Los días de clase, yo llevaba a la universidad la ropa con la que iría “ a teatro”. Siempre encontraba entre mis cosas algunas prendas que me ubicarían en tiempo y lugar y, así vestida, iba desde la New York University hasta el Lincoln Center.
Si se trataba de una tragedia griega y era invierno, me tocaba temblar con el abrigo relleno de plumas sobre una pequeña toga blanca y si la escena tenía lugar en Siberia, aunque el calor sofocara, los gorros de piel y las grandes chalinas acompañaban mis gestos chejovianos. Mis horarios eran tan ajustados que debía viajar por la ciudad ya caracterizada y eso me gustaba, me sentía “una actriz”. Algunos amigos que iban conmigo hasta el Lincoln Center, me decían que hasta mis ademanes y mi forma de hablar cambiaban según el atuendo.

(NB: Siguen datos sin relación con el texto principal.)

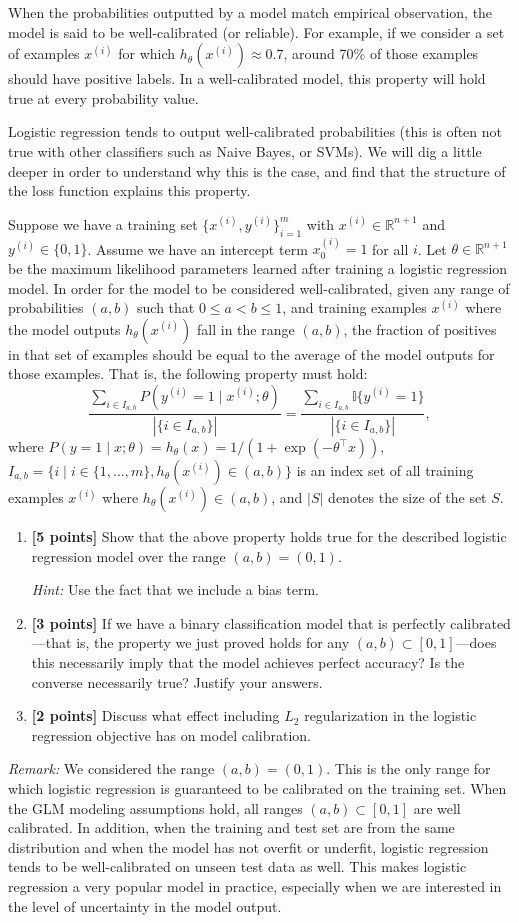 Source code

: \documentclass[11pt]{article}
\newcommand{\R}{\mathbb{R}}
\newcommand{\ind}{\mathbb{I}}
\begin{document}
When the probabilities outputted by a model match empirical observation, the model is said to be well-calibrated (or reliable). For example, if we consider a set of examples $x^{(i)}$ for which $h_\theta(x^{(i)})\approx0.7$, around 70\% of those examples should have positive labels. In a well-calibrated model, this property will hold true at every probability value.

Logistic regression tends to output well-calibrated probabilities (this is often not true with other classifiers such as Naive Bayes, or SVMs). We will dig a little deeper in order to understand why this is the case, and find that the structure of the loss function explains this property.

Suppose we have a training set $\{x^{(i)},y^{(i)}\}_{i=1}^m$ with $x^{(i)}\in\R^{n+1}$ and $y^{(i)}\in\{0,1\}$. Assume we have an intercept term $x_0^{(i)}=1$ for all $i$. Let $\theta\in\R^{n+1}$ be the maximum likelihood parameters learned after training a logistic regression model. In order for the model to be considered well-calibrated, given any range of probabilities $(a,b)$ such that $0\leq a<b\leq1$, and training examples $x^{(i)}$ where the model outputs $h_\theta(x^{(i)})$ fall in the range $(a,b)$, the fraction of positives in that set of examples should be equal to the average of the model outputs for those examples. That is, the following property must hold:
\[
\frac{\sum_{i\in I_{a,b}}P\!\left(y^{(i)}=1\mid x^{(i)};\theta\right)}{|\{i\in I_{a,b}\}|}
=\frac{\sum_{i\in I_{a,b}}\ind\{y^{(i)}=1\}}{|\{i\in I_{a,b}\}|},
\]
where $P(y=1\mid x;\theta)=h_\theta(x)=1/(1+\exp(-\theta^\top x))$, $I_{a,b}=\{i\mid i\in\{1,\ldots,m\},h_\theta(x^{(i)})\in(a,b)\}$ is an index set of all training examples $x^{(i)}$ where $h_\theta(x^{(i)})\in(a,b)$, and $|S|$ denotes the size of the set $S$.
\begin{enumerate}
\item \textbf{[5 points]} Show that the above property holds true for the described logistic regression model over the range $(a,b)=(0,1)$.

\textit{Hint:} Use the fact that we include a bias term.
\item \textbf{[3 points]} If we have a binary classification model that is perfectly calibrated---that is, the property we just proved holds for any $(a,b)\subset[0,1]$---does this necessarily imply that the model achieves perfect accuracy? Is the converse necessarily true? Justify your answers.
\item \textbf{[2 points]} Discuss what effect including $L_2$ regularization in the logistic regression objective has on model calibration.
\end{enumerate}
\textit{Remark:} We considered the range $(a,b)=(0,1)$. This is the only range for which logistic regression is guaranteed to be calibrated on the training set. When the GLM modeling assumptions hold, all ranges $(a,b)\subset[0,1]$ are well calibrated. In addition, when the training and test set are from the same distribution and when the model has not overfit or underfit, logistic regression tends to be well-calibrated on unseen test data as well. This makes logistic regression a very popular model in practice, especially when we are interested in the level of uncertainty in the model output.
\end{document}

Llegar a la gran sala era formar parte de un mundo mágico, virtual, el único posible mientras duraba la clase. Chejov, omnipresente en todo taller de teatro, nos prestaba sus textos, también Sófocles, Molière, Albee y Tennessee Williams. Después de un proceso de exploración y ubicación en tiempo y espacio, del brazo de Miss Stella, un alumno se desplazaba por el salón, conversando con ella sobre cualquier tema, pero tratando de utilizar el habla que se suponía propia de los protagonistas. “¡Siéntese, descarado, rugía de pronto la Adler, ¡Ud. es un ignorante. No tiene mística, ¿ para que viene aquí? La próxima clase deberá saber de memoria todo el texto del Tío Vania, investigar cómo caminaría, cómo se movería y cuáles serían sus temas de conversación más frecuentes!”. Colapso del alumno que se iba disolviendo en su asiento hasta desaparecer.
Entonces Miss Adler buscaba con la vista otra víctima propiciatoria; el silencio era total, yo sentía la ambivalencia entre arrojarme al escenario y pasar desapercibida.
Casi siempre, elegía no esconderme y ponerme en disposición a jugar . Stella me señalaba con un movimiento de ojos un lugar junto a ella y yo bajaba las gradas hasta
ponerme a su lado, ya con cierta actitud. ¡Qué miedo y qué felicidad!
(Debo decir, sin falsa modestia, que en el grupo de actuación al que pertenecía, yo era una de las pocas jóvenes que tenía conocimiento de autores de obras de teatro, de historia, de literatura en otros idiomas y respondía, casi sin pensarlo, a los estímulos que se presentaban en las improvisaciones ad hoc).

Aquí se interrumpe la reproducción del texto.